• _DATA UNDER STUDY_

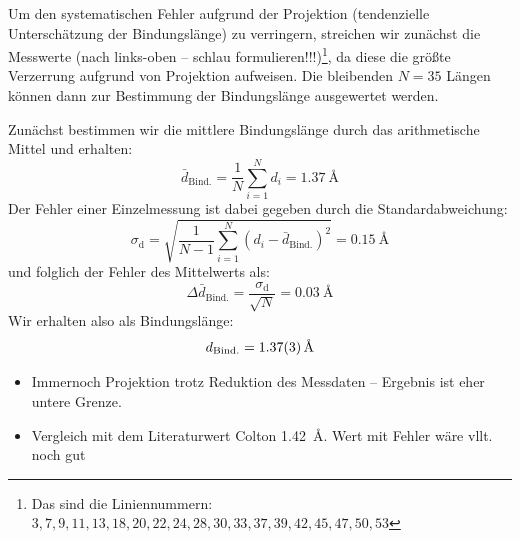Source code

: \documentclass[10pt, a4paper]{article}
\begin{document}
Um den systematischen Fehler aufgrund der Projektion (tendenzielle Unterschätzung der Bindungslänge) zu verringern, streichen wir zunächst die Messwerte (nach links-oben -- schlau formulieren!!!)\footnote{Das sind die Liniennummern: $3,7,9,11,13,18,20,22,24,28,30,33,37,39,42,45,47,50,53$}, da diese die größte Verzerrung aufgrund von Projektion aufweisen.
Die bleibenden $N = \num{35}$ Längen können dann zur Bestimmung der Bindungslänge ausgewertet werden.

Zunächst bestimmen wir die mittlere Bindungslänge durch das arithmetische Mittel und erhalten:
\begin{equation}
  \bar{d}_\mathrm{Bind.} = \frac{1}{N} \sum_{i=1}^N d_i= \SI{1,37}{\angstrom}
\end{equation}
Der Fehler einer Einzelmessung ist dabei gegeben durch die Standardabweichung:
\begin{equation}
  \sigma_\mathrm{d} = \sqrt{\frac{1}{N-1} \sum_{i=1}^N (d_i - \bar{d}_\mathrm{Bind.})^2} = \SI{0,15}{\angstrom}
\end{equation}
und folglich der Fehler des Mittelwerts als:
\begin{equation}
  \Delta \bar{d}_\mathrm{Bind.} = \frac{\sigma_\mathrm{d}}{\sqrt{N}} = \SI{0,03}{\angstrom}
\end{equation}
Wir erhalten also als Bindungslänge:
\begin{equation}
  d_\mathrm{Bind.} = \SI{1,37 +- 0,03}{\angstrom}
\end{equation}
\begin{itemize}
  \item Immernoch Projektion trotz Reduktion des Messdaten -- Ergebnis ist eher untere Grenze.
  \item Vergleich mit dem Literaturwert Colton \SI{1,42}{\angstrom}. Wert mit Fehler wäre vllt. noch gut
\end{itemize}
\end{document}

• _ABOUT THIS EXERCISE_
Without including any images, output the data exactly as given.

• _ANSWER TO THIS PROBLEM_
Source code

: \documentclass[10pt, a4paper]{article}
\begin{document}
Um den systematischen Fehler aufgrund der Projektion (tendenzielle Unterschätzung der Bindungslänge) zu verringern, streichen wir zunächst die Messwerte (nach links-oben -- schlau formulieren!!!)\footnote{Das sind die Liniennummern: $3,7,9,11,13,18,20,22,24,28,30,33,37,39,42,45,47,50,53$}, da diese die größte Verzerrung aufgrund von Projektion aufweisen.
Die bleibenden $N = \num{35}$ Längen können dann zur Bestimmung der Bindungslänge ausgewertet werden.

Zunächst bestimmen wir die mittlere Bindungslänge durch das arithmetische Mittel und erhalten:
\begin{equation}
  \bar{d}_\mathrm{Bind.} = \frac{1}{N} \sum_{i=1}^N d_i= \SI{1,37}{\angstrom}
\end{equation}
Der Fehler einer Einzelmessung ist dabei gegeben durch die Standardabweichung:
\begin{equation}
  \sigma_\mathrm{d} = \sqrt{\frac{1}{N-1} \sum_{i=1}^N (d_i - \bar{d}_\mathrm{Bind.})^2} = \SI{0,15}{\angstrom}
\end{equation}
und folglich der Fehler des Mittelwerts als:
\begin{equation}
  \Delta \bar{d}_\mathrm{Bind.} = \frac{\sigma_\mathrm{d}}{\sqrt{N}} = \SI{0,03}{\angstrom}
\end{equation}
Wir erhalten also als Bindungslänge:
\begin{equation}
  d_\mathrm{Bind.} = \SI{1,37 +- 0,03}{\angstrom}
\end{equation}
\begin{itemize}
  \item Immernoch Projektion trotz Reduktion des Messdaten -- Ergebnis ist eher untere Grenze.
  \item Vergleich mit dem Literaturwert Colton \SI{1,42}{\angstrom}. Wert mit Fehler wäre vllt. noch gut
\end{itemize}
\end{document}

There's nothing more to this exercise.